--- Data to examine Enclosed Below ---

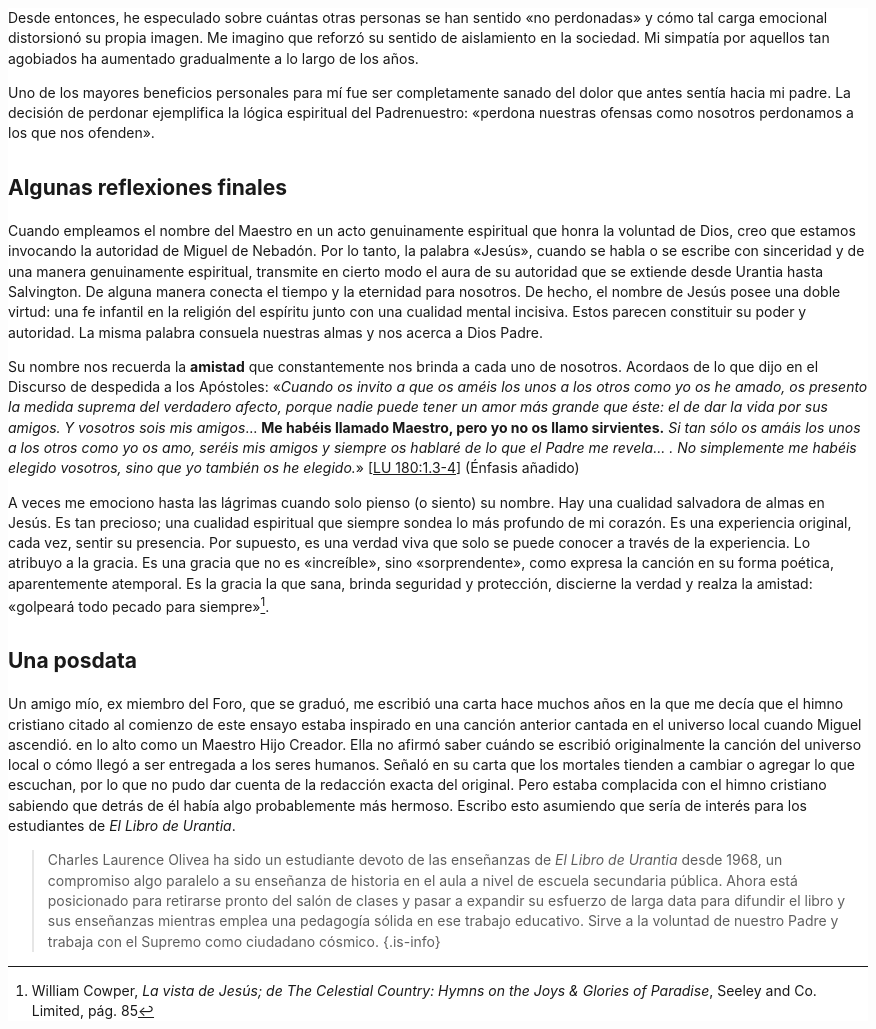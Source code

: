 Desde entonces, he especulado sobre cuántas otras personas se han sentido «no perdonadas» y cómo tal carga emocional distorsionó su propia imagen. Me imagino que reforzó su sentido de aislamiento en la sociedad. Mi simpatía por aquellos tan agobiados ha aumentado gradualmente a lo largo de los años.

Uno de los mayores beneficios personales para mí fue ser completamente sanado del dolor que antes sentía hacia mi padre. La decisión de perdonar ejemplifica la lógica espiritual del Padrenuestro: «perdona nuestras ofensas como nosotros perdonamos a los que nos ofenden».

## Algunas reflexiones finales

Cuando empleamos el nombre del Maestro en un acto genuinamente espiritual que honra la voluntad de Dios, creo que estamos invocando la autoridad de Miguel de Nebadón. Por lo tanto, la palabra «Jesús», cuando se habla o se escribe con sinceridad y de una manera genuinamente espiritual, transmite en cierto modo el aura de su autoridad que se extiende desde Urantia hasta Salvington. De alguna manera conecta el tiempo y la eternidad para nosotros. De hecho, el nombre de Jesús posee una doble virtud: una fe infantil en la religión del espíritu junto con una cualidad mental incisiva. Estos parecen constituir su poder y autoridad. La misma palabra consuela nuestras almas y nos acerca a Dios Padre.

Su nombre nos recuerda la __amistad__ que constantemente nos brinda a cada uno de nosotros. Acordaos de lo que dijo en el Discurso de despedida a los Apóstoles: «_Cuando os invito a que os améis los unos a los otros como yo os he amado, os presento la medida suprema del verdadero afecto, porque nadie puede tener un amor más grande que éste: el de dar la vida por sus amigos. Y vosotros sois mis amigos_... __Me habéis llamado Maestro, pero yo no os llamo sirvientes.__ _Si tan sólo os amáis los unos a los otros como yo os amo, seréis mis amigos y siempre os hablaré de lo que el Padre me revela... . No simplemente me habéis elegido vosotros, sino que yo también os he elegido._» [[LU 180:1.3-4](/es/The_Urantia_Book/180#p1_3)] (Énfasis añadido)

A veces me emociono hasta las lágrimas cuando solo pienso (o siento) su nombre. Hay una cualidad salvadora de almas en Jesús. Es tan precioso; una cualidad espiritual que siempre sondea lo más profundo de mi corazón. Es una experiencia original, cada vez, sentir su presencia. Por supuesto, es una verdad viva que solo se puede conocer a través de la experiencia. Lo atribuyo a la gracia. Es una gracia que no es «increíble», sino «sorprendente», como expresa la canción en su forma poética, aparentemente atemporal. Es la gracia la que sana, brinda seguridad y protección, discierne la verdad y realza la amistad: «golpeará todo pecado para siempre»[^5].

## Una posdata

Un amigo mío, ex miembro del Foro, que se graduó, me escribió una carta hace muchos años en la que me decía que el himno cristiano citado al comienzo de este ensayo estaba inspirado en una canción anterior cantada en el universo local cuando Miguel ascendió. en lo alto como un Maestro Hijo Creador. Ella no afirmó saber cuándo se escribió originalmente la canción del universo local o cómo llegó a ser entregada a los seres humanos. Señaló en su carta que los mortales tienden a cambiar o agregar lo que escuchan, por lo que no pudo dar cuenta de la redacción exacta del original. Pero estaba complacida con el himno cristiano sabiendo que detrás de él había algo probablemente más hermoso. Escribo esto asumiendo que sería de interés para los estudiantes de _El Libro de Urantia_.

> Charles Laurence Olivea ha sido un estudiante devoto de las enseñanzas de _El Libro de Urantia_ desde 1968, un compromiso algo paralelo a su enseñanza de historia en el aula a nivel de escuela secundaria pública. Ahora está posicionado para retirarse pronto del salón de clases y pasar a expandir su esfuerzo de larga data para difundir el libro y sus enseñanzas mientras emplea una pedagogía sólida en ese trabajo educativo. Sirve a la voluntad de nuestro Padre y trabaja con el Supremo como ciudadano cósmico.
{.is-info}


[^1]: Edward Dwight Eaton, ed., _The Student Hymnary_, Harper & Brothers; Nueva York, Nueva York, 1937; «Salve el poder del nombre de Jesús», página 80
[^2]: Fung Yu-lan, _Una historia de la filosofía china, El período de los filósofos_, vol. 1; Prensa de la Universidad de Princeton, Princeton, Nueva Jersey, 1983; pag. 307
[^3]: Diccionario inglés de Oxford
[^4]: Relatado por Krishna Dharma, _Mahabharata_, Torcch Light Publishing; CA, 1986 pág. 244
[^5]: William Cowper, _La vista de Jesús; de The Celestial Country: Hymns on the Joys & Glories of Paradise_, Seeley and Co. Limited, pág. 85
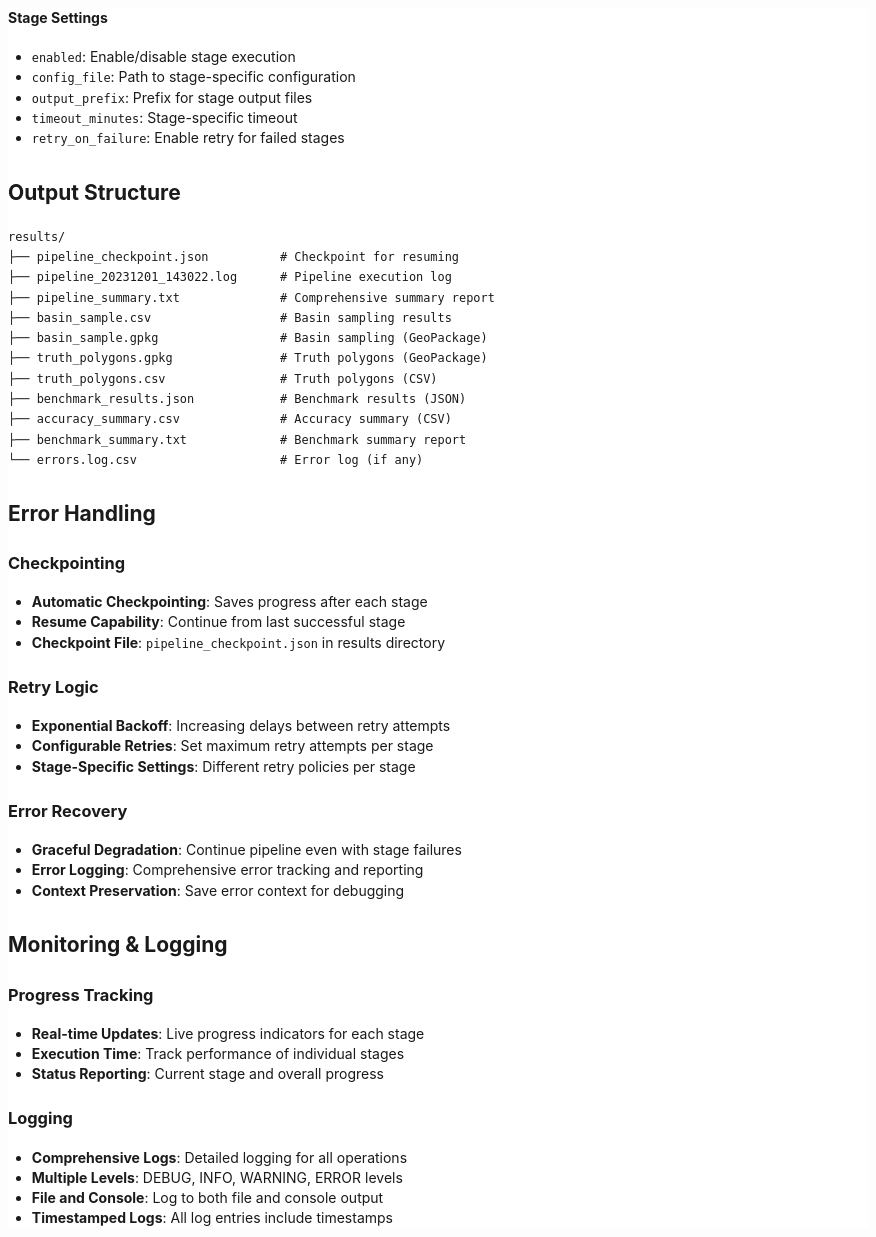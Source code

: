 #### Stage Settings
- `enabled`: Enable/disable stage execution
- `config_file`: Path to stage-specific configuration
- `output_prefix`: Prefix for stage output files
- `timeout_minutes`: Stage-specific timeout
- `retry_on_failure`: Enable retry for failed stages

## Output Structure

```
results/
├── pipeline_checkpoint.json          # Checkpoint for resuming
├── pipeline_20231201_143022.log      # Pipeline execution log
├── pipeline_summary.txt              # Comprehensive summary report
├── basin_sample.csv                  # Basin sampling results
├── basin_sample.gpkg                 # Basin sampling (GeoPackage)
├── truth_polygons.gpkg               # Truth polygons (GeoPackage)
├── truth_polygons.csv                # Truth polygons (CSV)
├── benchmark_results.json            # Benchmark results (JSON)
├── accuracy_summary.csv              # Accuracy summary (CSV)
├── benchmark_summary.txt             # Benchmark summary report
└── errors.log.csv                    # Error log (if any)
```

## Error Handling

### Checkpointing
- **Automatic Checkpointing**: Saves progress after each stage
- **Resume Capability**: Continue from last successful stage
- **Checkpoint File**: `pipeline_checkpoint.json` in results directory

### Retry Logic
- **Exponential Backoff**: Increasing delays between retry attempts
- **Configurable Retries**: Set maximum retry attempts per stage
- **Stage-Specific Settings**: Different retry policies per stage

### Error Recovery
- **Graceful Degradation**: Continue pipeline even with stage failures
- **Error Logging**: Comprehensive error tracking and reporting
- **Context Preservation**: Save error context for debugging

## Monitoring & Logging

### Progress Tracking
- **Real-time Updates**: Live progress indicators for each stage
- **Execution Time**: Track performance of individual stages
- **Status Reporting**: Current stage and overall progress

### Logging
- **Comprehensive Logs**: Detailed logging for all operations
- **Multiple Levels**: DEBUG, INFO, WARNING, ERROR levels
- **File and Console**: Log to both file and console output
- **Timestamped Logs**: All log entries include timestamps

--- End of Enclosed Data to examine ---

- What is required:
Write out, word for word, the lines from the one containing "## Monitoring & Logging" through the end of the records, with no other lines.

- Exercise solution:
## Monitoring & Logging

### Progress Tracking
- **Real-time Updates**: Live progress indicators for each stage
- **Execution Time**: Track performance of individual stages
- **Status Reporting**: Current stage and overall progress

### Logging
- **Comprehensive Logs**: Detailed logging for all operations
- **Multiple Levels**: DEBUG, INFO, WARNING, ERROR levels
- **File and Console**: Log to both file and console output
- **Timestamped Logs**: All log entries include timestamps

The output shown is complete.